64. ... application of national legislation such as that at issue in the main proceedings leads to a situation in which all workers who have reached the age of 52, without distinction, whether or not they were unemployed before the contract was concluded and whatever the duration of any period of unemployment, may lawfully, until the age at which they may claim their entitlement to a retirement pension, be offered fixed-term contracts of employment which may be renewed an indefinite number of times. This significant body of workers, determined solely on the basis of age, is thus in danger, during a substantial part of its members’ working life, of being excluded from the benefit of stable employment which, however, as the Framework Agreement makes clear, constitutes a major element in the protection of workers.

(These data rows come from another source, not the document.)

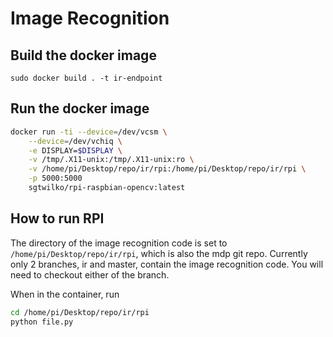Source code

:# Image Recognition

## Build the docker image

`sudo docker build . -t ir-endpoint`

## Run the docker image

```bash
docker run -ti --device=/dev/vcsm \
    --device=/dev/vchiq \
    -e DISPLAY=$DISPLAY \
    -v /tmp/.X11-unix:/tmp/.X11-unix:ro \
    -v /home/pi/Desktop/repo/ir/rpi:/home/pi/Desktop/repo/ir/rpi \
    -p 5000:5000
    sgtwilko/rpi-raspbian-opencv:latest

```

## How to run RPI 

The directory of the image recognition code is set to `/home/pi/Desktop/repo/ir/rpi`, which is also the mdp git repo. Currently only 2 branches, ir and master, contain the image recognition code. You will need to checkout either of the branch. 

When in the container, run 
```bash
cd /home/pi/Desktop/repo/ir/rpi
python file.py
```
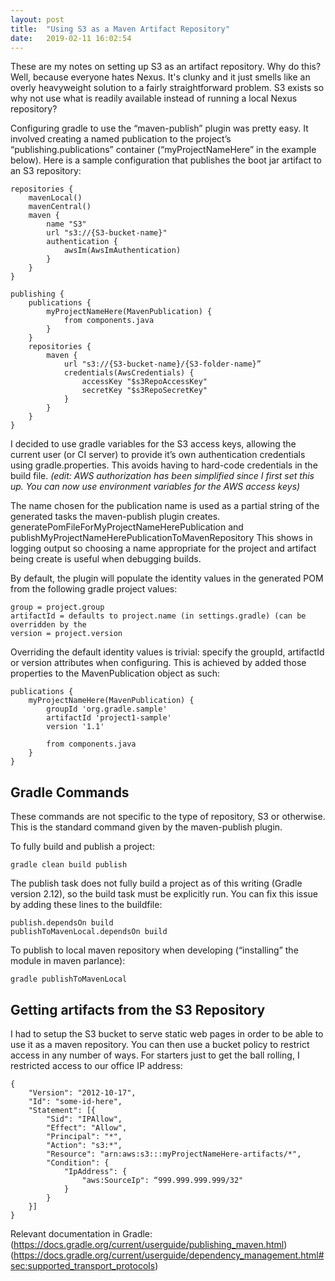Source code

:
 ```yaml
---
layout: post
title:  "Using S3 as a Maven Artifact Repository"
date:   2019-02-11 16:02:54
---
```

These are my notes on setting up S3 as an artifact repository. Why do this?  Well, because everyone hates Nexus.  It's clunky and it just smells like an overly heavyweight solution to a fairly straightforward problem.  S3 exists so why not use what is readily available instead of running a local Nexus repository?

Configuring gradle to use the “maven-publish” plugin was pretty easy.  It involved creating a named publication to the project’s “publishing.publications” container (“myProjectNameHere” in the example below).  Here is a sample configuration that publishes the boot jar artifact to an S3 repository:

    repositories {
        mavenLocal()
        mavenCentral()
        maven {
            name "S3"
            url "s3://{S3-bucket-name}"
            authentication {
                awsIm(AwsImAuthentication)
            }
        }
    }

    publishing {
        publications {
            myProjectNameHere(MavenPublication) {
                from components.java
            }
        }
        repositories {
            maven {
                url "s3://{S3-bucket-name}/{S3-folder-name}”
                credentials(AwsCredentials) {
    	            accessKey "$s3RepoAccessKey"
    	            secretKey "$s3RepoSecretKey"
    	        }
            }
        }
    }

I decided to use gradle variables for the S3 access keys, allowing the current user (or CI server) to provide it’s own authentication credentials using gradle.properties.  This avoids having to hard-code credentials in the build file.
_(edit: AWS authorization has been simplified since I first set this up. You can now use environment variables for the AWS access keys)_

The name chosen for the publication name is used as a partial string of the generated tasks the maven-publish plugin creates.
generatePomFileForMyProjectNameHerePublication and publishMyProjectNameHerePublicationToMavenRepository
This shows in logging output so choosing a name appropriate for the project and artifact being create is useful when debugging builds.

By default, the plugin will populate the identity values in the generated POM from the following gradle project values:

    group = project.group
    artifactId = defaults to project.name (in settings.gradle) (can be overridden by the 
    version = project.version

Overriding the default identity values is trivial: specify the groupId, artifactId or version attributes when configuring.  This is achieved by added those properties to the MavenPublication object as such:

    publications {
        myProjectNameHere(MavenPublication) {
            groupId 'org.gradle.sample'
            artifactId 'project1-sample'
            version '1.1'

            from components.java
        }  
    }


Gradle Commands
---------------
These commands are not specific to the type of repository, S3 or otherwise.  This is the standard command given by the maven-publish plugin.

To fully build and publish a project: 

    gradle clean build publish

The publish task does not fully build a project as of this writing (Gradle version 2.12), so the build task must be explicitly run.  You can fix this issue by adding these lines to the buildfile:

    publish.dependsOn build
    publishToMavenLocal.dependsOn build


To publish to local maven repository when developing (“installing” the module in maven parlance): 

    gradle publishToMavenLocal

Getting artifacts from the S3 Repository
----------------------------------------

I had to setup the S3 bucket to serve static web pages in order to be able to use it as a maven repository.  You can then use a bucket policy to restrict access in any number of ways.  For starters just to get the ball rolling, I restricted access to our office IP address:

    {
        "Version": "2012-10-17",
        "Id": "some-id-here",
        "Statement": [{
            "Sid": "IPAllow",
            "Effect": "Allow",
            "Principal": "*",
            "Action": "s3:*",
            "Resource": "arn:aws:s3:::myProjectNameHere-artifacts/*",
            "Condition": {
                "IpAddress": {
                    "aws:SourceIp": “999.999.999.999/32"
                }
            }
        }]
    }

Relevant documentation in Gradle:
(https://docs.gradle.org/current/userguide/publishing_maven.html)
(https://docs.gradle.org/current/userguide/dependency_management.html#sec:supported_transport_protocols)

65. In so far as such legislation takes the age of the worker concerned as the only criterion for the application of a fixed-term contract of employment, when it has not been shown that fixing an age threshold, as such, regardless of any other consideration linked to the structure of the labour market in question or the personal situation of the person concerned, is objectively necessary to the attainment of the objective which is the vocational integration of unemployed older workers, it must be considered to go beyond what is appropriate and necessary in order to attain the objective pursued. Observance of the principle of proportionality requires every derogation from an individual right to reconcile, so far as is possible, the requirements of the principle of equal treatment with those of the aim pursued (see, to that effect, Case C-476/99 Lommers [2002] ECR I‑2891, paragraph 39). Such national legislation cannot, therefore, be justified under Article 6(1) of Directive 2000/78.

[...]

75. The principle of non-discrimination on grounds of age must thus be regarded as a general principle of Community law. Where national rules fall within the scope of Community law, which is the case with Paragraph 14(3) of the TzBfG, as amended by the Law of 2002, as being a measure implementing Directive 1999/70 (see also, in this respect, paragraphs 51 and 64 above), and reference is made to the Court for a preliminary ruling, the Court must provide all the criteria of interpretation needed by the national court to determine whether those rules are compatible with such a principle (Case C-442/00 Rodríguez Caballero [2002] ECR I-11915, paragraphs 30 to 32).

76. Consequently, observance of the general principle of equal treatment, in particular in respect of age, cannot as such be conditional upon the expiry of the period allowed the Member States for the transposition of a directive intended to lay down a general framework for combating discrimination on the grounds of age, in particular so far as the organisation of appropriate legal remedies, the burden of proof, protection against victimisation, social dialogue, affirmative action and other specific measures to implement such a directive are concerned.

==Significance==
Because it recognised that equal treatment is a general principle of EU law, Mangold v Helm is significant for three critical reasons. First, it means that a claim for equal treatment is available for private citizens on a horizontal situation. It is not necessary to wait for a Directive to be implemented before making a claim to have caused discrimination. Second, it means that member state and EU legislation, like Directives, may be challenged on the ground that they fail to comply with the general principle of equal treatment. Third, because the court did not limit its remarks to the particular grounds of discrimination presently found in the equal treatment Directives (on sex, race, and disability, belief, sexual orientation and age) it follows that claims against discrimination on the basis of other characteristics may be possible (such as caste, education, property or military service). It would be likely to reflect the jurisprudence from the European Convention on Human Rights, where Article 14 which lists similar grounds to those already in the EU Directives but also adds "or other status".